As Mark tells the story, Jesus spoke these words from chapter 13 at the end of a Tuesday just days before his crucifixion. He and the disciples were standing on the Temple Mount, gazing at one of the most opulent temples ever built. The white marble courtyard walls glistened in the bright sunshine. Massive stone columns lined the perimeter, holding up the porches that surrounded God’s great earthly plateau. The temple walls were covered with sheets of gold that nearly blinded approaching visitors. Josephus wrote that the gold on the temple “reflected so fierce a blaze of fire that those who tried to look at it were forced to turn away. . . . It seemed in the distance like a mountain covered in snow, for any part not covered in gold was dazzling white.”

During the week of Passover the city’s population exploded as religious wayfarers arrived—a congestion of pilgrims, priests, beasts, and lots and lots of money. And there they all stood, gaping at the blinding wonder of the temple wall and thinking about how magnificent it was. That is, until Jesus stunned the group by blurting out, “Not one stone will be left here upon another; all will be thrown down.”

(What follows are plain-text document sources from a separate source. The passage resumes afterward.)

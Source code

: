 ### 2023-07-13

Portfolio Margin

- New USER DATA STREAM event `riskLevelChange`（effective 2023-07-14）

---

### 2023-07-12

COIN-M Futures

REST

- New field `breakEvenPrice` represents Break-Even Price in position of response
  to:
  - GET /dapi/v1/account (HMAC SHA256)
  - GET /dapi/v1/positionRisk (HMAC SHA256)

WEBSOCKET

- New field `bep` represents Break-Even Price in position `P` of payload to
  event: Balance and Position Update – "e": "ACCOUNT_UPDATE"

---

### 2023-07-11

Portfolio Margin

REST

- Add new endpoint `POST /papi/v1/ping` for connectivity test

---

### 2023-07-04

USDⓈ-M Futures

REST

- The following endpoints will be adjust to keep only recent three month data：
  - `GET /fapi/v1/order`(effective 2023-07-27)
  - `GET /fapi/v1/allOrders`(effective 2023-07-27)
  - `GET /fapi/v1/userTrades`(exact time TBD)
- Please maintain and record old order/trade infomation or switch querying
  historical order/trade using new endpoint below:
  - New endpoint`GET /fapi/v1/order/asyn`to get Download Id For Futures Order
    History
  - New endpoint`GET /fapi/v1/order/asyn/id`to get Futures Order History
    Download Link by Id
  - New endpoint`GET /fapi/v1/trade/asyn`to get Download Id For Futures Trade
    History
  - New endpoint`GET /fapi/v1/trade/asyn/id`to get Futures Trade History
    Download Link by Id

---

Hard to imagine? Perhaps it might be like standing on the mall in Washington, D.C., during a bright, sunny Fourth of July celebration with hundreds of thousands of visitors. Seeing past the breathtaking grandeur of the moment, an orator is overtaken by a vision and imagines the utter desolation of everything in sight. It would be as if the speaker had the ability to envision the destruction of every significant building of our national capital and to see in their places only rubble and smoke and destruction.

Jesus looked past the swarm of visitors, past the cacophony of sights and sounds, past the towering temple, and saw only ruins. There was no rhyme or reason to his view of things, of those glories reduced to a heap of rubble, with buildings like a child’s wooden blocks strewn carelessly on the floor. The disciples were bowled over by what Jesus described and the clarity of his vision. They asked him, “When will this be? And what will be the sign that this is about to take place?”

Every generation of believers has struggled with those questions, yet the answer has been no over and over and over again. To those who fear that the end is approaching, Jesus speaks with unwavering certainty and clear advice. He warns of misleading voices and contorted messages that are intended to strike fear in our hearts. He does not pretend that chaos will abate; in fact he is clear that chaos will precede the end. It is, he says, “but the beginning of birth pangs.”

There are Christian fearmongers today who heighten the hysteria of the times with their warnings. Jesus tells us simply, “Do not go after them.” Even when the sky is falling? Even when the world seems to be coming to an end? “Do not go after them.” Do not be terrified.

When he first appeared to the disciples after the resurrection, Jesus told them, “Peace be with you.” Peace—not chaos and confusion. Peace—not fearfulness or trembling. The Prince of Peace came among us bringing the hopeful message that we can have peace in the midst of strife and hardship. The message of peace has been a part of the gospel message for centuries, although it was as fragile for those early Christians as it is for us.

Jesus soberly warned that the future would not be secure. He pointed to a time that was coming when the children of God would not be safe from evil in the world. Arrests and persecution were the ways the world announced its opposition to the good news of God’s reconciling love through Jesus. Believers who followed Jesus had to be ready to pick up their crosses and die with him. Most of us have experienced virtually nothing of persecution. But persecution has come in the past, and will come again.

There are nations in Asia, Africa, Latin America and the Middle East today where a Christian witness is not safe. Yet believers there and elsewhere are urged not to fear what they might need to say when the hour of trial comes.

For the first 300 years after the ministry of Jesus, Christians suffered tremendously. They were hunted like animals, brought before various magistrates and kings and challenged to renounce their belief in Jesus. Many recanted under threat of torture. But many more clung courageously to the faith, refusing to claim any other name than Jesus’ name and thus joining a large group of believers who became the church’s heroes by their martyrdom.

The promise of Jesus is that when our moment of truth comes we need not fear that we will lack the courage to say what is needed. We don’t have to concern ourselves with whether the words will rise up in our throats. The presence of God through the Holy Spirit will be with us and will give us what we need to say. Jesus offers us his peace as a gift of grace in that moment.

The “passing of the peace” is the sign that the church has lovingly shared through the harshest of times. When we enact this ritual, we may forget its power and its history: it has been practiced in times of great duress and suffering. When one of us takes the hand of another and says, “May the peace of Christ be with you,” and the other responds, “and with you,” we offer testimony to Christ’s peace, and we prove to the unbelieving world that we are God’s people.